It’s weird to think about that, in a way. I mean, in a sense, it’s really not, because that’s the seeming ambition of every franchise along the way and has been since… well, pretty much Star Wars first came out in 1977. But when I stop to think about the sheer barrage of Star Wars in the past three decades, it strikes me that it pretty much matches the volume of merch and everything that surrounded that original trilogy when the movies were, you know, actually phenomenons. Now, they’re just there, seemingly omnipresent and everything that accompanies them just exists because that’s what we expect now, I guess.

It really does sound almost impossible, in that context, to recall a time when Star Wars was this weird shared secret nerds shared: references that not everyone would get, but when they did, it was a sign that they got it, they were like you in some magical, dumb way. I’m talking… the late ’80s, very early ’90s, I guess? When the generation who were 5 or so when the movies were coming out had grown up somewhat and would see old merch in charity shops and get excited by how much it reminded us of more innocent, more imaginative times. I miss that more simple nostalgia, I admit.

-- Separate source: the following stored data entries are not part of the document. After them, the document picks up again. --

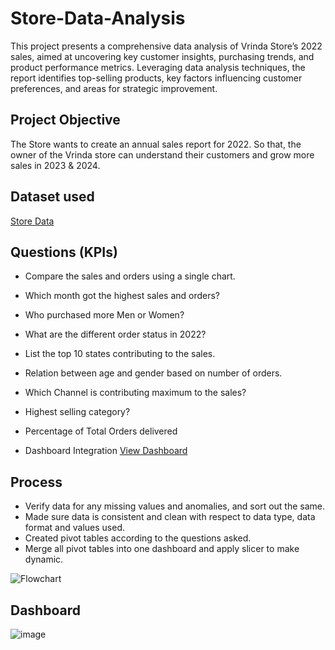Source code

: # Store-Data-Analysis
This project presents a comprehensive data analysis of Vrinda Store’s 2022 sales, aimed at uncovering key customer insights, purchasing trends, and product performance metrics. Leveraging data analysis techniques, the report identifies top-selling products, key factors influencing customer preferences, and areas for strategic improvement.

## Project Objective

The Store wants to create an annual sales report for 2022. So that, the owner of the Vrinda store can understand their customers and grow more sales in 2023 & 2024.

## Dataset used

<a href="Store-Data-Analysis.xlsx">Store Data</a>

## Questions (KPIs)
- Compare the sales and orders using a single chart.
- Which month got the highest sales and orders?
- Who purchased more Men or Women?
- What are the different order status in 2022?
- List the top 10 states contributing to the sales.
- Relation between age and gender based on number of orders.
- Which Channel is contributing maximum to the sales?
- Highest selling category?
- Percentage of Total Orders delivered

- Dashboard Integration <a href="Screenshot 2024-10-28 013047.png"> View Dashboard</a>

## Process 
- Verify data for any missing values and anomalies, and sort out the same.
- Made sure data is consistent and clean with respect to data type, data format and values used.
- Created pivot tables according to the questions asked.
- Merge all pivot tables into one dashboard and apply slicer to make dynamic.

![Flowchart](https://github.com/user-attachments/assets/534a6ae8-f86d-423a-b238-7ba6d5b466f1)

## Dashboard


![image](https://github.com/user-attachments/assets/d789dade-500e-4448-a0a6-6b3668d5c7d9)

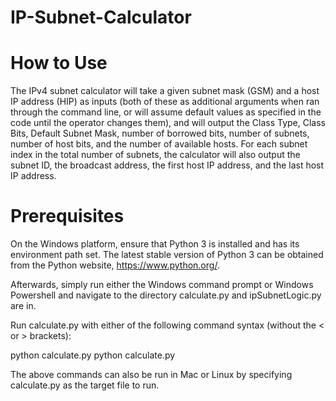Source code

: # IP-Subnet-Calculator

# How to Use

The IPv4 subnet calculator will take a given subnet mask (GSM) and a host IP address (HIP) as inputs (both of these as additional arguments when ran through the command line, or will assume default values as specified in the code until the operator changes them), and will output the Class Type, Class Bits, Default Subnet Mask, number of borrowed bits, number of subnets, number of host bits, and the number of available hosts. For each subnet index in the total number of subnets, the calculator will also output the subnet ID, the broadcast address, the first host IP address, and the last host IP address.

# Prerequisites

On the Windows platform, ensure that Python 3 is installed and has its environment path set. The latest stable version of Python 3 can be obtained from the Python website, https://www.python.org/.

Afterwards, simply run either the Windows command prompt or Windows Powershell and navigate to the directory calculate.py and ipSubnetLogic.py are in.

Run calculate.py with either of the following command syntax (without the < or > brackets):

python calculate.py
python calculate.py <givenSubnetMask> <hostIPAddress>

The above commands can also be run in Mac or Linux by specifying calculate.py as the target file to run.
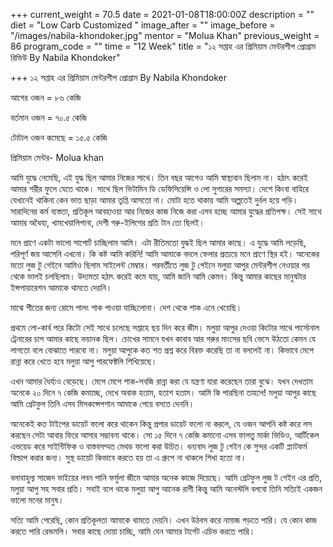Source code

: +++
current_weight = 70.5
date = 2021-01-08T18:00:00Z
description = ""
diet = "Low Carb Customized "
image_after = ""
image_before = "/images/nabila-khondoker.jpg"
mentor = "Molua Khan"
previous_weight = 86
program_code = ""
time = "12 Week"
title = "১২ সপ্তাহ এর প্রিমিয়াম মেন্টরশীপ প্রোগ্রাম রিভিউ By Nabila Khondoker"

+++
১২ সপ্তাহ এর প্রিমিয়াম মেন্টরশীপ প্রোগ্রাম By Nabila Khondoker

আগের ওজন = ৮৬ কেজি

বর্তমান ওজন = ৭০.৫ কেজি

টোটাল ওজন কমেছে = ১৫.৫ কেজি

প্রিমিয়াম মেন্টর- Molua khan

 আমি যুদ্ধে নেমেছি, এই যুদ্ধ ছিল আমার নিজের সাথে। তিন বছর আগেও আমি স্বাস্থ্যবান ছিলাম না। হঠাৎ করেই আমার শরীর ফুলে যেতে থাকে। সাথে ছিল ভিটামিন ডি ডেফিসিয়েন্সি ও লো সুগারের সমস্যা। দেশে কিংবা বাহিরে যেখানেই থাকিনা কেন ভাত ছাড়া আমার তৃপ্তি আসতো না। মোটা হতে থাকায় আমি অল্পতেই দুর্বল হয়ে পড়ি। সারাদিনের কর্ম ব্যস্ততা, প্রতিকূল আবহাওয়া আর নিজের কাজ নিজে করা এসব হচ্ছে আমার যুদ্ধের প্রতিপক্ষ। সেই সাথে আমার অধৈয্য, খামখেয়ালিপানা, দেশী গরু-ইলিশের প্রতি টান তো ছিলই।

মনে প্রাণে একটা ভালো সাপোর্ট চাচ্ছিলাম আমি। এটা রীতিমতো যুদ্ধই ছিল আমার কাছে। এ যুদ্ধে আমি লড়েছি, পরিপূর্ণ জয় আসেনি এখনো। কি কষ্ট আমি করিনি! আমি আমাকে বদলে ফেলার প্রত্যয়ে মনে প্রাণে স্থির হই। অনেকের মতো লুজ টু গেইনে আমিও ছিলাম সাইলেন্ট মেম্বার। পরবর্তীতে লুজ টু গেইনে মলুয়া আপুর মেন্টরশীপ নেওয়ার পর থেকে ভালই চলছিলাম। উদ্যমতা হঠাৎ করেই কমে যায়, আমি জানি আমি কেমন। কিন্তু আমার কাছের মানুষটার ইন্সপায়ারেশন আমাকে থামতে দেয়নি।

মাঝে শীতের জন্য রোমে পালং শাক পাওয়া যাচ্ছিলোনা। দেশ থেকে শাক এনে খেয়েছি।

প্রথমে লো-কার্ব পরে কিটো সেই সাথে চলেছে সপ্তাহে ছয় দিন করে জীম। মলুয়া আপুর দেওয়া কিটোর সাথে পার্সোনাল ট্রেনারের চাপ আমার কাছে ভয়ানক ছিল। চোখের সামনে যখন কাবাব আর গরুর মাংসের ছবি ভেসে উঠতো কেমন যে লাগতো বলে বোঝাতে পারবো না। মলুয়া আপুকে কত শত প্রশ্ন করে বিরক্ত করেছি তা না বললেই না। কিভাবে মেপে রান্না করে খেতে হবে মলুয়া আপু পারফেক্টলি শিখিয়েছে।

এখন আমার ধৈর্য্যও বেড়েছে। মেপে মেপে শাক-সবজি রান্না করা যে যন্ত্রণা যারা করেছেন তারা বুঝে। যখন দেখতাম অনেকে ২০ দিনে ৭ কেজি কমাচ্ছে, দেখে অবাক হতাম, হতাশ হতাম। আমি কি পারছিনা তাহলে! মলুয়া আপুর কাছে আমি গ্রেটফুল তিনি এসব মিসকন্সেপশান আমাকে পেয়ে বসতে দেননি।

অনেকেই কত টাইপের ডায়েট ফলো করে থাকেন কিন্তু প্রপার ডায়েট ফলো না করলে, যে ওজন আপনি কষ্ট করে লস করছেন সেটা আবার ফিরে আসার সম্ভাবনা থাকে। সো ১৫ দিনে ৭ কেজি কমানো এসব ফালতু মার্কা ভিডিও, আর্টিকেল এভয়েড করে সাইন্টিফিক ও বাস্তবসম্মত মেথড ফলো করা উচিত। ধন্যবাদ লুজ টু গেইন কে সুন্দর একটি প্ল্যাটফর্ম বিল্ডাপ করার জন্য। সুস্থ ডায়েট কিভাবে করতে হয় তা এ গ্রুপে না থাকলে শিখা হতো না।

বলাবাহুল্য সাজেদ ভাইয়ের লবন পানি ফর্মুলা জীমে আমার অনেক কাজে দিয়েছে। আমি গ্রেটফুল লুজ ট গেইন এর প্রতি, মলুয়া আপু সহ সবার প্রতি। সবাই বলে থাকে মলুয়া আপু আনেক রাগী কিন্তু আমি অনেস্টলি বলবো তিনি সত্যিই একজন ভালো মনের মানুষ।

সত্যি আমি পেরেছি, কোন প্রতিকূলতা আমাকে থামতে দেয়নি। এখন উঠবস করে নামাজ পড়তে পারি। যে কোন কাজ করতে পারি রেন্ডমলি। সবার কাছে দোয়া চাচ্ছি, আমি যেন আমার টার্গেট এচিভ করতে পারি।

Anyway, happy Mandalorian and Grogu release, I guess.

You Know I Would If Only I Could

One of the surreal things about being sick for three days and, more importantly, letting myself be sick for those three days — by which I mean, not trying to just keep my head down and pretend that everything is normal even though it’s clearly untrue, as I have developed the unfortunate tendency to do, because being a workaholic is a bad thing — was coming back to everything afterwards and seeing just how many fucking emails had accumulated in my absence. We’re talking hundreds, easily.

It goes without saying, I suspect, that the vast majority of them weren’t something I necessarily needed nor wanted to read. It’s a weird fluke of my job that I get added to so many mailing lists and promotional mailings in addition to things that I might, at some point, have intentionally signed on for only to forget doing so, that I get upwards of 10 emails per hour during daylight hours as a baseline; that I’ve got work email and personal email addresses also means that I get a lot of these mailings and promo emails multiple times even before they get sent to the same address multiple times — occasionally, with “FWD” or “RE” added to the subject line, in case either tricks me into opening them — just to complicate matters.

I think, sometimes, about the first time I got internet access, back when I was in art school and they set one up for each of the students. It was a nearly-impossible-to-remember address, based around our student metriculation numbers, so it’s not like we’d have been able to easily share it with anyone even if we knew anyone else besides friends we saw everyday anyway with emails of their own. Nonetheless, we’d check our email inboxes every day, once a day or so, sitting there through the soundtrack of dial-up internet — we had to log-in and dial-up each session as individual students — and then the slow load of Outlook or whatever we were using at the time.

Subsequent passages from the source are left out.